Cruise control is nothing new, of course, nor adaptive cruise control. I will move my leg around according to the situation. Sometimes it is wise to hover a foot over the brake pedal. Sometimes my foot is flat on the floor, still at the ready, but more relaxed. When traffic is light, I'll stretch right out for a while.

Note that I live in a remote area, but just returned from a trip to the D.C. area. Different strategies for different folks.


----------



## 3V Pilot (Sep 15, 2017)

I just found this thread again, meant to post this awhile back and forgot.....

The reactionary difference between "hovering" your foot above the pedal and having your foot resting on the floor would be measured in milliseconds. I'd even argue that most people could react faster with a relaxed foot (on the floor) than one with a leg fatigued from constant muscle tension. With Autopilot doing most of the heavy lifting you really shouldn't need to guard the pedal so closely.

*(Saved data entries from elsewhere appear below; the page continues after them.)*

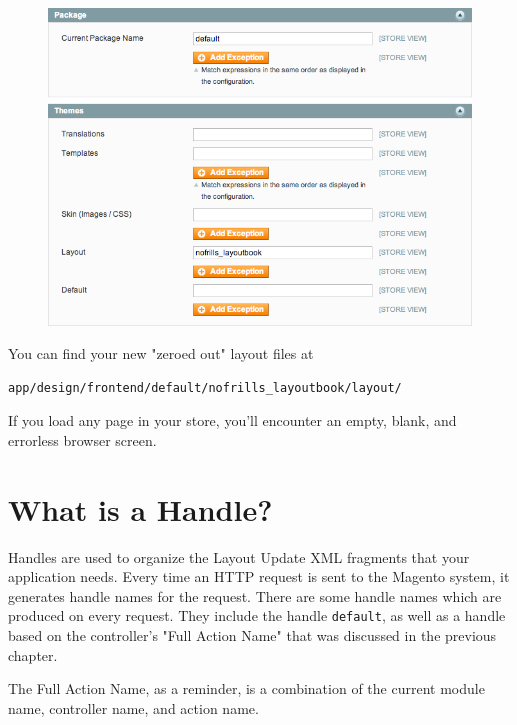 \documentclass[oneside]{book}
\begin{document}
\begin{figure}[htb]
\begin{center}
\leavevmode
\includegraphics[width=1\textwidth]{images/chapter3/config-package.png}
\end{center}
\caption{}
\end{figure}


You can find your new "zeroed out" layout files at

\begin{lstlisting}
app/design/frontend/default/nofrills_layoutbook/layout/

\end{lstlisting}


If you load any page in your store, you'll encounter an empty, blank, and errorless browser screen.

\section{What is a Handle?}

Handles are used to organize the Layout Update XML fragments that your application needs.  Every time an HTTP request is sent to the Magento system, it generates handle names for the request.  There are some handle names which are produced on every request.  They include the handle \footnotesize\texttt{default}\normalsize, as well as a handle based on the controller's "Full Action Name" that was discussed in the previous chapter.

The Full Action Name, as a reminder, is a combination of the current module name, controller name, and action name.
\end{document}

Just relax, Trust The Force young padiwan, and enjoy the ride!


----------



## SoFlaModel3 (Apr 15, 2017)

3V Pilot said:


> I just found this thread again, meant to post this awhile back and forgot.....
> 
> The reactionary difference between "hovering" your foot above the pedal and having your foot resting on the floor would be measured in milliseconds. I'd even argue that most people could react faster with a relaxed foot (on the floor) than one with a leg fatigued from constant muscle tension. With Autopilot doing most of the heavy lifting you really shouldn't need to guard the pedal so closely.
> 
> Just relax, Trust The Force young padiwan, and enjoy the ride!


I agree and have gone with the relaxed foot approach. It's much better!


----------



## JWardell (May 9, 2016)

I have a second driver profile with the seat and wheel in a very different tall and upright position that I switch too when my feet or back get tired/bored of my typical super-low position.
Especially with autopilot on, it is like a stretch, and your knees are not as bent, and back just being at a different angle for a while helps a lot.
Tesla makes it so easy to toggle between driver profiles and even adjusts mirrors for the different seating position.
I also tend to move my feet around constantly with autopilot on, helps keep the blood flowing, sometimes very forward, some times toward the back of the footwell.
Having all these body parts in a fixed nonmoving position for an extended period is unhealthy and causes pains etc...Tesla makes it easy to change positions while the car drives for you


----------



## Foxtrotter (Sep 12, 2017)

JWardell said:


> I have a second driver profile with the seat and wheel in a very different tall and upright position that I switch too when my feet or back get tired/bored of my typical super-low position.


This is just brilliant! So obvious once one thinks about it but not something I ever thought about. As we are at the end of a 2000 mile roadtrip, we really see the value of this. Thanks for posting it. Learning little hints like this is a huge value of these forums.


----------